A World Of Data Services
GIP: 0042
Title: A World Of Data Services
Authors: jannis@edgeandnode.com, adam@edgeandnode.com
Created: 2022-12-01
Updated: 2023-21-02
Stage: Draft
Abstract
This GIP aims to establish a framework that allows to expand the data
services/APIs offered by The Graph Network over time, without having to make
invasive changes to the protocol every time. The proposal is rooted in the
realization that subgraphs are not well-suited for a number of use cases and
that a healthy and efficient indexer network requires specialization and reuse
of data already generated by the network.
The primary change proposed by this GIP is to abstract subgraphs in the protocol
contracts into a more general concept of data services that consist of
publishable data sets. This necessarily also affects some of the logic around
allocations and rewards as well as discovery of the new data services/sets.
Motivation
Two definitions upfront:
- A data service is a type of data set or API. Examples of data services are
subgraphs, substreams or Firehoses. - A data set is a specific data set, e.g. a subgraph for Decentraland or a
substream for Uniswap swaps.
In other words: a data service is the technology or type of API, a data set
refers to a specific set of data.
The motivations for the proposed changes are manyfold.
Firstly, based on feedback from the developer community over the past few years,
it has become clear that subgraphs are not well-suited for a number of use cases
such as analytics pipelines or combining subgraph data with external and
potentially off-chain data sources. New developments in The Graph ecosystem,
most notably Firehose and Substreams, are emerging as solutions to address some
of these use cases. Other types of APIs will undoubtedly follow and it is vital
for The Graph to be able to support them natively in the network.

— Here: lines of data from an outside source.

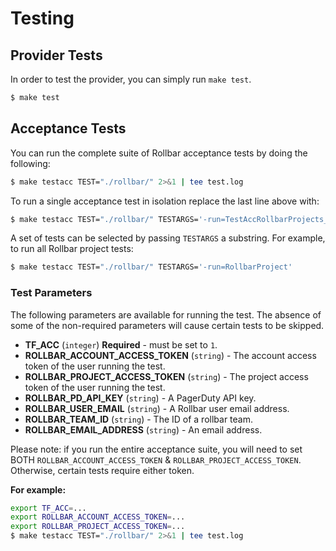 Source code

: # Testing

## Provider Tests
In order to test the provider, you can simply run `make test`.

```bash
$ make test
```

## Acceptance Tests

You can run the complete suite of Rollbar acceptance tests by doing the following:

```bash
$ make testacc TEST="./rollbar/" 2>&1 | tee test.log
```

To run a single acceptance test in isolation replace the last line above with:

```bash
$ make testacc TEST="./rollbar/" TESTARGS='-run=TestAccRollbarProjects_Basic'
```

A set of tests can be selected by passing `TESTARGS` a substring. For example, to run all Rollbar project tests:

```bash
$ make testacc TEST="./rollbar/" TESTARGS='-run=RollbarProject'
```

### Test Parameters

The following parameters are available for running the test. The absence of some of the non-required parameters will cause certain tests to be skipped.

* **TF_ACC** (`integer`) **Required** - must be set to `1`.
* **ROLLBAR_ACCOUNT_ACCESS_TOKEN** (`string`) - The account access token of the user running the test.
* **ROLLBAR_PROJECT_ACCESS_TOKEN** (`string`) - The project access token of the user running the test.
* **ROLLBAR_PD_API_KEY** (`string`) - A PagerDuty API key.
* **ROLLBAR_USER_EMAIL** (`string`) - A Rollbar user email address.
* **ROLLBAR_TEAM_ID** (`string`) - The ID of a rollbar team.
* **ROLLBAR_EMAIL_ADDRESS** (`string`) - An email address.

Please note: if you run the entire acceptance suite, you will need to set BOTH `ROLLBAR_ACCOUNT_ACCESS_TOKEN` & `ROLLBAR_PROJECT_ACCESS_TOKEN`.
Otherwise, certain tests require either token.

**For example:**
```bash
export TF_ACC=...
export ROLLBAR_ACCOUNT_ACCESS_TOKEN=...
export ROLLBAR_PROJECT_ACCESS_TOKEN=...
$ make testacc TEST="./rollbar/" 2>&1 | tee test.log
```

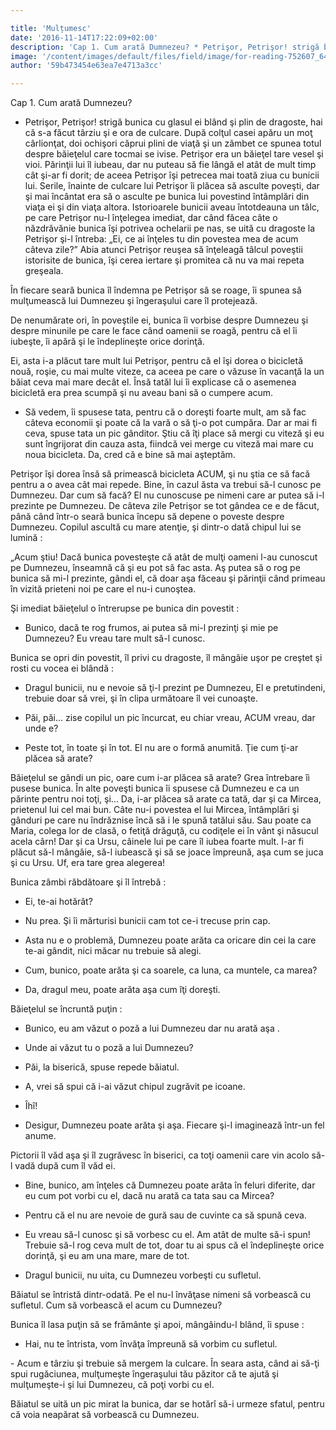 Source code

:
 ```yaml
---

title: 'Mulțumesc'
date: '2016-11-14T17:22:09+02:00'
description: 'Cap 1. Cum arată Dumnezeu? * Petrişor, Petrişor! strigă bunica cu glasul ei blând şi plin de dragoste, hai   că s-a făcut târziu şi e ora de culcare. După colţul casei apăru un moţ   cârlionţat, doi o'
image: '/content/images/default/files/field/image/for-reading-752607_640.jpg'
author: '59b473454e63ea7e4713a3cc'

---
```

<div class="kg-card-markdown"><p> </p>
<p dir="ltr">  Cap 1. Cum arată Dumnezeu?</p>
<ul><li dir="ltr">
<p dir="ltr">Petrişor, Petrişor! strigă bunica cu glasul ei blând şi plin de dragoste, hai că s-a făcut târziu şi e ora de culcare. După colţul casei apăru un moţ cârlionţat, doi ochişori căprui  plini de viaţă şi un zâmbet ce spunea totul despre băieţelul care tocmai se ivise.  Petrişor era un băieţel tare vesel şi vioi. Părinţii lui îl iubeau, dar nu puteau să fie lângă el atât de mult timp cât şi-ar fi dorit; de aceea Petrişor îşi petrecea  mai toată ziua cu bunicii lui. Serile, înainte de culcare lui Petrişor îi plăcea  să asculte poveşti,  dar şi mai încântat era să o asculte pe bunica lui povestind întâmplări din viaţa ei şi din viaţa altora. Istorioarele bunicii aveau întotdeauna un tâlc, pe care Petrişor nu-l înţelegea imediat, dar când făcea câte o năzdrăvănie bunica îşi potrivea ochelarii pe nas, se uită cu dragoste la Petrişor şi-l întreba: „Ei, ce ai înţeles tu din povestea mea de acum câteva zile?” Abia atunci  Petrişor reuşea să înţeleagă tâlcul poveştii istorisite de bunica, îşi cerea iertare şi promitea că nu va mai repeta greşeala.</p>
</li>
</ul><p dir="ltr">           În fiecare seară bunica îl îndemna pe Petrişor să se roage, îi spunea să mulţumească lui Dumnezeu şi îngeraşului care îl protejează.</p>
<p dir="ltr">            De nenumărate ori, în poveştile ei, bunica îi vorbise despre Dumnezeu şi despre minunile pe care le face când oamenii se roagă, pentru că el îi iubeşte, îi apără şi le îndeplineşte orice dorinţă.</p>
<p dir="ltr">   Ei, asta i-a plăcut tare mult lui Petrişor, pentru că el îşi dorea o bicicletă nouă, roşie, cu mai multe viteze, ca aceea pe care o văzuse în vacanţă la un băiat ceva mai mare decât el. Însă tatăl lui îi explicase că o asemenea bicicletă era prea scumpă şi nu aveau bani să o cumpere  acum.</p>
<ul><li dir="ltr">
<p dir="ltr">Să vedem, îi spusese tata, pentru că o doreşti foarte mult, am să fac câteva economii şi poate că la vară  o să ţi-o  pot cumpăra. Dar ar mai fi ceva, spuse tata un pic gânditor. Ştiu  că îţi place să mergi cu viteză şi eu sunt îngrijorat din cauza asta, fiindcă vei merge cu viteză mai mare cu noua bicicleta. Da, cred că e bine să mai aşteptăm.</p>
</li>
</ul><p dir="ltr">Petrişor îşi dorea însă să primească bicicleta ACUM, şi nu ştia ce să facă pentru a o avea cât mai repede. Bine, în cazul ăsta va trebui să-l cunosc pe Dumnezeu. Dar cum să facă? El nu cunoscuse pe nimeni care ar putea să i-l prezinte pe Dumnezeu. De câteva zile Petrişor se tot gândea ce e de făcut, până când într-o seară bunica începu să depene o poveste despre Dumnezeu. Copilul ascultă cu mare atenţie, şi dintr-o dată chipul lui se lumină :</p>
<p dir="ltr">„Acum ştiu! Dacă bunica povesteşte că atât de mulţi oameni l-au cunoscut pe Dumnezeu, înseamnă că şi eu pot să fac asta. Aş putea să o rog  pe bunica să mi-l prezinte, gândi el, că doar aşa făceau şi părinţii când primeau în vizită prieteni noi pe care el nu-i cunoştea.</p>
<p dir="ltr">Şi imediat băieţelul o întrerupse pe bunica din povestit :</p>
<ul><li dir="ltr">
<p dir="ltr">Bunico, dacă te rog frumos, ai putea să mi-l prezinţi şi mie pe Dumnezeu? Eu vreau tare mult să-l cunosc.</p>
</li>
</ul><p dir="ltr">Bunica se opri din povestit, îl privi cu dragoste, îl mângâie uşor pe creştet şi rosti cu vocea ei blândă :</p>
<ul><li dir="ltr">
<p dir="ltr">Dragul bunicii, nu e nevoie să ţi-l prezint pe Dumnezeu, El e pretutindeni, trebuie doar să vrei, şi în clipa următoare îl vei cunoaşte.</p>
</li>
<li dir="ltr">
<p dir="ltr">Păi, păi... zise copilul un pic încurcat, eu chiar vreau, ACUM vreau, dar unde e?</p>
</li>
<li dir="ltr">
<p dir="ltr">Peste tot, în toate şi în tot. El nu are o formă anumită. Ţie cum ţi-ar plăcea să arate?</p>
</li>
</ul><p dir="ltr">      Băieţelul se gândi un pic, oare cum i-ar plăcea să arate? Grea întrebare îi pusese bunica. În alte poveşti bunica îi spusese că Dumnezeu e ca un părinte pentru noi toţi, şi... Da, i-ar plăcea să arate ca tată, dar şi ca Mircea, prietenul lui cel mai bun. Câte nu-i povestea el lui Mircea, întâmplări şi gânduri pe care nu îndrăznise încă să i le spună tatălui său. Sau poate ca Maria, colega lor de clasă, o fetiţă drăguţă, cu codiţele ei în vânt şi năsucul acela cârn! Dar şi ca Ursu, câinele lui pe care îl iubea foarte mult. I-ar fi plăcut să-l mângâie, să-l iubească şi să se joace împreună, aşa cum se juca şi cu Ursu. Uf, era tare grea alegerea!</p>
<p dir="ltr">   Bunica zâmbi răbdătoare şi îl întrebă :</p>
<ul><li dir="ltr">
<p dir="ltr">Ei, te-ai hotărât?</p>
</li>
<li dir="ltr">
<p dir="ltr">Nu prea. Şi îi mărturisi bunicii cam tot ce-i trecuse prin cap.</p>
</li>
<li dir="ltr">
<p dir="ltr">Asta nu e o problemă, Dumnezeu poate arăta ca oricare din cei la care te-ai gândit, nici măcar nu trebuie să alegi.</p>
</li>
<li dir="ltr">
<p dir="ltr">Cum, bunico, poate arăta şi ca soarele, ca luna, ca muntele, ca marea?</p>
</li>
<li dir="ltr">
<p dir="ltr">Da, dragul meu, poate arăta aşa cum îţi doreşti.</p>
</li>
</ul><p dir="ltr">Băieţelul se încruntă puţin :</p>
<ul><li dir="ltr">
<p dir="ltr">Bunico, eu am văzut o poză a lui Dumnezeu dar nu arată aşa .</p>
</li>
<li dir="ltr">
<p dir="ltr">Unde ai văzut tu o poză a lui Dumnezeu?</p>
</li>
<li dir="ltr">
<p dir="ltr">Păi, la biserică, spuse repede băiatul.</p>
</li>
<li dir="ltr">
<p dir="ltr">A, vrei să spui că i-ai văzut chipul zugrăvit pe icoane.</p>
</li>
<li dir="ltr">
<p dir="ltr">Îhî!</p>
</li>
<li dir="ltr">
<p dir="ltr">Desigur, Dumnezeu poate arăta şi aşa. Fiecare şi-l imaginează într-un fel anume.</p>
</li>
</ul><p dir="ltr">Pictorii îl văd aşa şi îl zugrăvesc în biserici, ca toţi oamenii care vin acolo să-l vadă după cum îl văd ei.</p>
<ul><li dir="ltr">
<p dir="ltr">Bine, bunico, am înţeles că Dumnezeu poate arăta în feluri diferite, dar eu cum pot vorbi cu el, dacă nu arată ca tata sau ca Mircea?</p>
</li>
<li dir="ltr">
<p dir="ltr">Pentru că el nu are nevoie de gură sau de cuvinte ca să spună ceva.</p>
</li>
<li dir="ltr">
<p dir="ltr">Eu vreau să-l cunosc şi să vorbesc cu el. Am atât de multe să-i spun! Trebuie să-l rog ceva mult de tot, doar tu ai spus că el îndeplineşte orice dorinţă, şi eu am una mare, mare de tot.</p>
</li>
<li dir="ltr">
<p dir="ltr">Dragul bunicii, nu uita, cu Dumnezeu vorbeşti cu sufletul.</p>
</li>
</ul><p dir="ltr">Băiatul se întristă dintr-odată. Pe el nu-l învăţase nimeni să vorbească cu sufletul. Cum  să vorbească el acum cu Dumnezeu?</p>
<p dir="ltr">Bunica îl lasa puţin să se frământe şi apoi, mângâindu-l blând, îi spuse :</p>
<ul><li dir="ltr">
<p dir="ltr">Hai, nu te întrista, vom învăţa împreună să vorbim cu sufletul.</p>
</li>
</ul><p dir="ltr">- Acum e târziu şi trebuie să mergem la culcare. În seara asta, când ai să-ţi spui rugăciunea, mulţumeşte îngeraşului tău păzitor că te ajută şi mulţumeşte-i şi lui Dumnezeu, că poţi vorbi cu  el.</p>
<p>Băiatul se uită un pic mirat la bunica, dar se hotărî să-i urmeze sfatul, pentru că voia neapărat să vorbească cu Dumnezeu.</p>
</div>
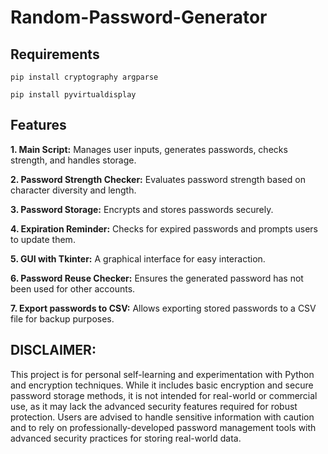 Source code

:# Random-Password-Generator

## Requirements

```
pip install cryptography argparse
```

```
pip install pyvirtualdisplay
```

## Features

**1. Main Script:** Manages user inputs, generates passwords, checks strength, and handles storage.

**2. Password Strength Checker:** Evaluates password strength based on character diversity and length.

**3. Password Storage:** Encrypts and stores passwords securely.

**4. Expiration Reminder:** Checks for expired passwords and prompts users to update them.

**5. GUI with Tkinter:** A graphical interface for easy interaction.

**6. Password Reuse Checker:** Ensures the generated password has not been used for other accounts.

**7. Export passwords to CSV:** Allows exporting stored passwords to a CSV file for backup purposes.

## DISCLAIMER:

This project is for personal self-learning and experimentation with Python and encryption techniques. While it includes basic encryption and secure password storage methods, it is not intended for real-world or commercial use, as it may lack the advanced security features required for robust protection. Users are advised to handle sensitive information with caution and to rely on professionally-developed password management tools with advanced security practices for storing real-world data.
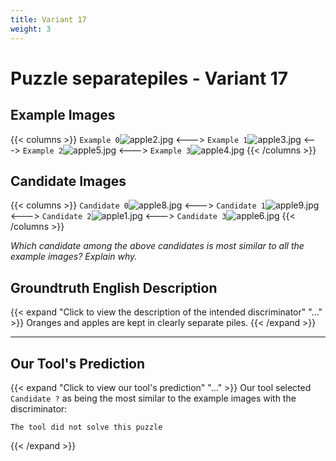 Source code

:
 ```yaml
---
title: Variant 17
weight: 3
---
```


# Puzzle separatepiles - Variant 17

## Example Images
{{< columns >}}
`Example 0`![apple2.jpg](/natscene-data/images/apple2.jpg)
<--->
`Example 1`![apple3.jpg](/natscene-data/images/apple3.jpg)
<--->
`Example 2`![apple5.jpg](/natscene-data/images/apple5.jpg)
<--->
`Example 3`![apple4.jpg](/natscene-data/images/apple4.jpg)
{{< /columns >}}

## Candidate Images
{{< columns >}}
`Candidate 0`![apple8.jpg](/natscene-data/images/apple8.jpg)
<--->
`Candidate 1`![apple9.jpg](/natscene-data/images/apple9.jpg)
<--->
`Candidate 2`![apple1.jpg](/natscene-data/images/apple1.jpg)
<--->
`Candidate 3`![apple6.jpg](/natscene-data/images/apple6.jpg)
{{< /columns >}}

*Which candidate among the above candidates is most similar to all the example images? Explain why.*

## Groundtruth English Description

{{< expand "Click to view the description of the intended discriminator" "..." >}}
Oranges and apples are kept in clearly separate piles.
{{< /expand >}}

---



## Our Tool's Prediction

{{< expand "Click to view our tool's prediction" "..." >}}
Our tool selected `Candidate ?` as being the most similar to the example images with the discriminator:
```plaintext
The tool did not solve this puzzle
```
{{< /expand >}}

Secondly, to maintain a scalable, healthy, diverse indexer network, The Graph
needs to allow for specialization and outsourcing of processing power and
storage among indexers. For example, one indexer might specialize in providing
raw, low-level blockchain data in the form of a Firehose, another might focus
entirely on substreams processing, yet another might focus on indexing and
serving subgraphs. The interactions between these indexers require a
decentralized data market. As luck would have it, The Graph has already
established such a market around subgraphs. It merely needs to be extended to
support more data services.
High Level Description
This GIP proposes to make it possible to extend the data services offered by The
Graph Network. The GIP only covers changes proposed at the protocol layer, i.e.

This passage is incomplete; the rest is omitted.